After the death of the Empress Elizabeth on 5 January 1762 [O.S. 25 December 1761], Peter, the Grand Duke of Holstein-Gottorp, succeeded to the throne as Peter III of Russia, and his wife, Grand Duchess Catherine became Empress Consort of Russia. The imperial couple moved into the newly-finished fourth Winter Palace in Saint Petersburg.

The new emperor's eccentricities and policies, including a great admiration for the Prussian king, Frederick II alienated the same groups that Catherine had cultivated. Besides, Peter intervened in a dispute between his Duchy of Holstein and Denmark over the province of Schleswig.

Peter's insistence on supporting Frederick II of Prussia, who had seen Berlin occupied by Russian troops in 1760 but now suggested partitioning the Polish territories with Russia, eroded much of his support among the nobility. (Russia and Prussia fought each other during the Seven Years War (1756–1763) until Peter's accession.)

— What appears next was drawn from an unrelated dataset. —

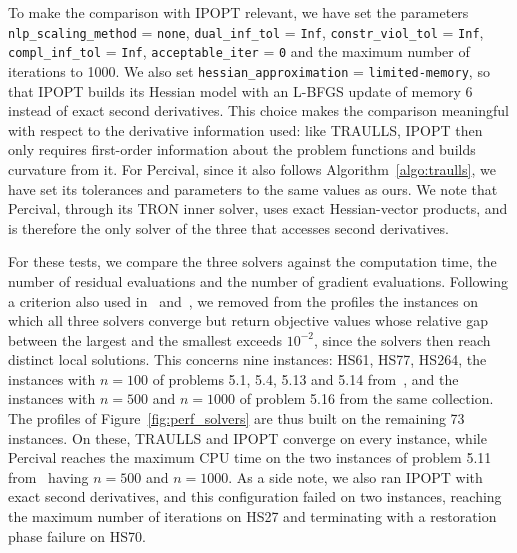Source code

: To make the comparison with IPOPT relevant, we have set the parameters \texttt{nlp\_scaling\_method} = \texttt{none}, \texttt{dual\_inf\_tol} = \texttt{Inf}, \texttt{constr\_viol\_tol} = \texttt{Inf}, \texttt{compl\_inf\_tol} = \texttt{Inf}, \texttt{acceptable\_iter} = \texttt{0} and the maximum number of iterations to 1000. We also set \texttt{hessian\_approximation} = \texttt{limited-memory}, so that IPOPT builds its Hessian model with an L-BFGS update of memory 6 instead of exact second derivatives. This choice makes the comparison meaningful with respect to the derivative information used: like TRAULLS, IPOPT then only requires first-order information about the problem functions and builds curvature from it. For Percival, since it also follows Algorithm~\ref{algo:traulls}, we have set its tolerances and parameters to the same values as ours. We note that Percival, through its TRON inner solver, uses exact Hessian-vector products, and is therefore the only solver of the three that accesses second derivatives.

For these tests, we compare the three solvers against the computation time, the number of residual evaluations and the number of gradient evaluations. Following a criterion also used in~\cite{wachterbiegler:2006} and~\cite{migot-etal:2026}, we removed from the profiles the instances on which all three solvers converge but return objective values whose relative gap between the largest and the smallest exceeds $10^{-2}$, since the solvers then reach distinct local solutions. This concerns nine instances: HS61, HS77, HS264, the instances with $n=100$ of problems 5.1, 5.4, 5.13 and 5.14 from~\cite{lucksanvlcek:1999}, and the instances with $n=500$ and $n=1000$ of problem 5.16 from the same collection. The profiles of Figure~\ref{fig:perf_solvers} are thus built on the remaining 73 instances. On these, TRAULLS and IPOPT converge on every instance, while Percival reaches the maximum CPU time on the two instances of problem 5.11 from~\cite{lucksanvlcek:1999} having $n=500$ and $n=1000$. As a side note, we also ran IPOPT with exact second derivatives, and this configuration failed on two instances, reaching the maximum number of iterations on HS27 and terminating with a restoration phase failure on HS70.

In July 1762, barely six months after becoming the Emperor, Peter committed the political error of retiring with his Holstein-born courtiers and relatives to Oranienbaum, leaving his wife in Saint Petersburg. On 13 July and 14 July the Presiky Guard revolted, deposed Peter, and proclaimed Catherine the empress of Russia. The bloodless coup succeeded; Ekaterina Dashkova, a confidante of Catherine who became President of the Russian Academy in 1783, seems to have stated that Peter seemed rather glad to have rid himself of the throne, and requested only a quiet estate and his mistress.

But three days after the coup, on 17 July 1762 – just six months after his accession to the throne – Peter III died at Ropsha, at the hands of Alexei Orlov (younger brother to Gregory Orlov, then a court favorite and a participant in the coup). Historians find no evidence for Catherine's complicity in the supposed assassination. (Note that at that time other potential rival claimants to the throne existed: Ivan VI (1740–1764), in closed confinement at Schlüsselburg, in Lake Ladoga, from the age of 6 months; and Princess Tarakanova (1753–1775).)

Catherine, although not descended from any previous Russian emperor, succeeded her husband as Empress Regnant. She followed the precedent established when Catherine I (born in the lower classes in the Swedish East Baltic territories) succeeded her husband Peter I in 1725.

Legitimists debate Catherine's technical status: seeing her as a Regent or as a usurper, tolerable only during the minority of her son, Grand Duke Paul. In the 1770s a group of nobles connected with Paul (Nikita Panin and others) contemplated the possibility of a new coup to depose Catherine and transfer the crown to Paul, whose power they envisaged restricting in a kind of constitutional monarchy. However, nothing came of this, and Catherine reigned as Empress until her death.